Assignment: As the answer, give every line of the records that includes the word "qquad".

(Recorded data)
===============

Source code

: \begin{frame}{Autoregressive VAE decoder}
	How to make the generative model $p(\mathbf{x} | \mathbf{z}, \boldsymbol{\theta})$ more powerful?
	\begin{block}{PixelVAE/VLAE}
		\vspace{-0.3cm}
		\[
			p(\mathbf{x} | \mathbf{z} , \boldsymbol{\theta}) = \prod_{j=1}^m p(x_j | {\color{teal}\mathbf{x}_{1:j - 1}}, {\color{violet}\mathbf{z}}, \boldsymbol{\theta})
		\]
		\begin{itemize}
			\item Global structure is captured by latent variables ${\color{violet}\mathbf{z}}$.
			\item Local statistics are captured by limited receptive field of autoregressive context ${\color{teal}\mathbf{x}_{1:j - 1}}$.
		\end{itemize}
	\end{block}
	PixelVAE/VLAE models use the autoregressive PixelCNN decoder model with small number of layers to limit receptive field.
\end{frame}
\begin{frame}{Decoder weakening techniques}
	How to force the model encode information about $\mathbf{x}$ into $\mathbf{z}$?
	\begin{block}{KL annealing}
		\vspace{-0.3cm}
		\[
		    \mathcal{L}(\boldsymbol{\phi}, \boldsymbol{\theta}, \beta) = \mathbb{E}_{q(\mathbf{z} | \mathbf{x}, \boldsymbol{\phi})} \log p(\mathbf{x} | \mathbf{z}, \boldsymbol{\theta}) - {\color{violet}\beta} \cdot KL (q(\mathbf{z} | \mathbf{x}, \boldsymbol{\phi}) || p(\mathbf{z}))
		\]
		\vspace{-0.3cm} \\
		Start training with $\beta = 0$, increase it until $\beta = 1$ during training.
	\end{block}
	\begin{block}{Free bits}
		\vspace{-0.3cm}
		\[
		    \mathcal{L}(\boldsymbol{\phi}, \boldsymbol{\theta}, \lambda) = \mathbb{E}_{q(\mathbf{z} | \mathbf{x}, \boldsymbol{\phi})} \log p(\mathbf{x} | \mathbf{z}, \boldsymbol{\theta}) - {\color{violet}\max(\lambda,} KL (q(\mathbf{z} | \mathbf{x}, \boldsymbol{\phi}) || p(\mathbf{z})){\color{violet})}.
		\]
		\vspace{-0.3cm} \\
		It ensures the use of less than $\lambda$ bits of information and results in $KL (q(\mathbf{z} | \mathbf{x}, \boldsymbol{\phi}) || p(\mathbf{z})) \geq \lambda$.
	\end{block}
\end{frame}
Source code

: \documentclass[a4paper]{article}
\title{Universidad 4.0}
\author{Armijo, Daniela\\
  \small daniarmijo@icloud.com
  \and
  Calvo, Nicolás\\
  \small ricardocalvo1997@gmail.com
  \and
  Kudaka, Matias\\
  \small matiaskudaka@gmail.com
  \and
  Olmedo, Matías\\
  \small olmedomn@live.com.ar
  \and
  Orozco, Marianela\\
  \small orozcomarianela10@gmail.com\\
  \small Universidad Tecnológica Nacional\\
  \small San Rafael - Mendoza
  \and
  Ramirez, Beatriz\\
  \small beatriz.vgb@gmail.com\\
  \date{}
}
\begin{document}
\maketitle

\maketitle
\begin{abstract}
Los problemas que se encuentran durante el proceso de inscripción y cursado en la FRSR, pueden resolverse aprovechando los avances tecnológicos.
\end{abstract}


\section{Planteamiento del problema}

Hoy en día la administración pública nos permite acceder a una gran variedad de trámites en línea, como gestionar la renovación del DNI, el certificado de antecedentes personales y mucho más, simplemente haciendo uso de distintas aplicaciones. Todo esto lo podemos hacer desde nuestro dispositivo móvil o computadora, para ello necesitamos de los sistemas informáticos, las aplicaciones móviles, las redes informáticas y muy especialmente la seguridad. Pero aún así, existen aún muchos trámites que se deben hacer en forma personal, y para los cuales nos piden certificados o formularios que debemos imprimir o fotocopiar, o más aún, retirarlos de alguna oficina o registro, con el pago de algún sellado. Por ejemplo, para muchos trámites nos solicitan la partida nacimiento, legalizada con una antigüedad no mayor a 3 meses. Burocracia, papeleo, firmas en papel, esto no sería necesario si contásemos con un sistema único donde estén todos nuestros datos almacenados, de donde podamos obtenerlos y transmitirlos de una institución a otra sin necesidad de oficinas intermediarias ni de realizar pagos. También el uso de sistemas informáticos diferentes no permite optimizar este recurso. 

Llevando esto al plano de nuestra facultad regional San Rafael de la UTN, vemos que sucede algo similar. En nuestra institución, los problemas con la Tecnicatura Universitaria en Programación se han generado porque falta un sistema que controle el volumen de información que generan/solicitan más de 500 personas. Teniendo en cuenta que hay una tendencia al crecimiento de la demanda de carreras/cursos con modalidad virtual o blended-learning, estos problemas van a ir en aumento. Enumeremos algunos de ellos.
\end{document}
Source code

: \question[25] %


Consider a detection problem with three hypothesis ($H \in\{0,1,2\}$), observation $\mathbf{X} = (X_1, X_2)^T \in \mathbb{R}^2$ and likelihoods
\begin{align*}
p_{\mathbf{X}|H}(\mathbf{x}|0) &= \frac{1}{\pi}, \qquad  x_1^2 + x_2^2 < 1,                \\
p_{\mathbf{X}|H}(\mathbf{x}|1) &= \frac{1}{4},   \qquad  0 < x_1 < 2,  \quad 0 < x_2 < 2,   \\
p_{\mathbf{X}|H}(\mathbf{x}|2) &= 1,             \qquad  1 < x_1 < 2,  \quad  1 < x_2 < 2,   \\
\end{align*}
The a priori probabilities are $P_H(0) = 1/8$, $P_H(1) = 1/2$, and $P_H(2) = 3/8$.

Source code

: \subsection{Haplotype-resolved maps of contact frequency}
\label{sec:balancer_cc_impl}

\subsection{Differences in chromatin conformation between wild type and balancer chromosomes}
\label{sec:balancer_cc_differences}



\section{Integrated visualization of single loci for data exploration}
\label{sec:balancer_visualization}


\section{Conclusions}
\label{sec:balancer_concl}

===============

Solution to the problem:
p_{\mathbf{X}|H}(\mathbf{x}|0) &= \frac{1}{\pi}, \qquad  x_1^2 + x_2^2 < 1,                \\
p_{\mathbf{X}|H}(\mathbf{x}|1) &= \frac{1}{4},   \qquad  0 < x_1 < 2,  \quad 0 < x_2 < 2,   \\
p_{\mathbf{X}|H}(\mathbf{x}|2) &= 1,             \qquad  1 < x_1 < 2,  \quad  1 < x_2 < 2,   \\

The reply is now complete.